* **Task details**: In the copy, keep the lines from the first line of the material below through the line containing "2023, evaluated in" exactly as they are, and include no pictures.

[[ Task data, beginning ]]

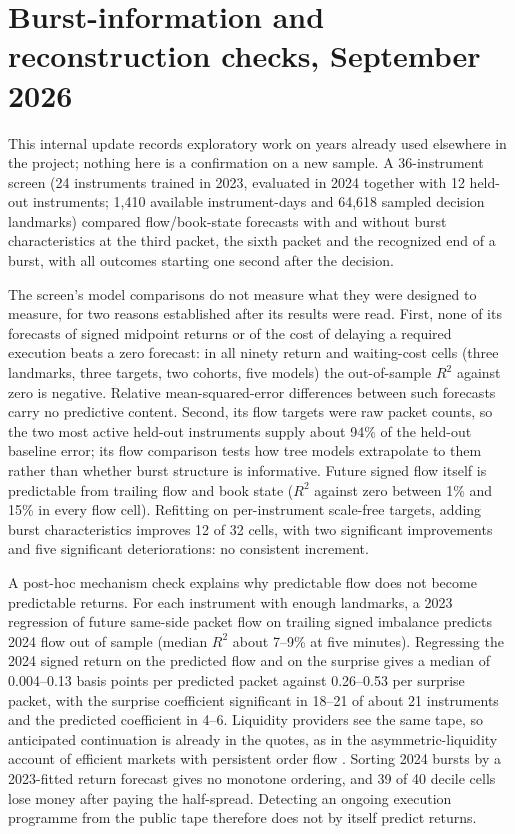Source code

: \documentclass[11pt]{article}
\begin{document}
\section{Burst-information and reconstruction checks, September 2026}
\label{sec:burstinformation2026}

This internal update records exploratory work on years already used elsewhere in the project;
nothing here is a confirmation on a new sample. A 36-instrument screen (24 instruments trained in
2023, evaluated in 2024 together with 12 held-out instruments; 1,410 available instrument-days and
64,618 sampled decision landmarks) compared flow/book-state forecasts with and without burst
characteristics at the third packet, the sixth packet and the recognized end of a burst, with
all outcomes starting one second after the decision.

The screen's model comparisons do not measure what they were designed to measure, for two
reasons established after its results were read. First, none of its forecasts of signed
midpoint returns or of the cost of delaying a required execution beats a zero forecast: in all
ninety return and waiting-cost cells (three landmarks, three targets, two cohorts, five models)
the out-of-sample $R^2$ against zero is negative. Relative mean-squared-error differences between
such forecasts carry no predictive content. Second, its flow targets were raw packet counts, so
the two most active held-out instruments supply about 94\% of the held-out baseline error; its
flow comparison tests how tree models extrapolate to them rather than whether burst structure is
informative. Future signed flow itself is predictable from trailing flow and book state
($R^2$ against zero between 1\% and 15\% in every flow cell). Refitting on per-instrument
scale-free targets, adding burst characteristics improves 12 of 32 cells, with two significant
improvements and five significant deteriorations: no consistent increment.

A post-hoc mechanism check explains why predictable flow does not become predictable returns.
For each instrument with enough landmarks, a 2023 regression of future same-side packet flow on
trailing signed imbalance predicts 2024 flow out of sample (median $R^2$ about 7--9\% at five
minutes). Regressing the 2024 signed return on the predicted flow and on the surprise gives a
median of 0.004--0.13 basis points per predicted packet against 0.26--0.53 per surprise packet,
with the surprise coefficient significant in 18--21 of about 21 instruments and the predicted
coefficient in 4--6. Liquidity providers see the same tape, so anticipated continuation is
already in the quotes, as in the asymmetric-liquidity account of efficient markets with
persistent order flow \citep{bouchaud2004,lillo2004,farmer2013}. Sorting 2024 bursts by a
2023-fitted return forecast gives no monotone ordering, and 39 of 40 decile cells lose money
after paying the half-spread. Detecting an ongoing execution programme from the public tape
therefore does not by itself predict returns.
\end{document}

[[ Task data, end ]]

* **Result**:
Source code

: \documentclass[11pt]{article}
\begin{document}
\section{Burst-information and reconstruction checks, September 2026}
\label{sec:burstinformation2026}

This internal update records exploratory work on years already used elsewhere in the project;
nothing here is a confirmation on a new sample. A 36-instrument screen (24 instruments trained in
2023, evaluated in 2024 together with 12 held-out instruments; 1,410 available instrument-days and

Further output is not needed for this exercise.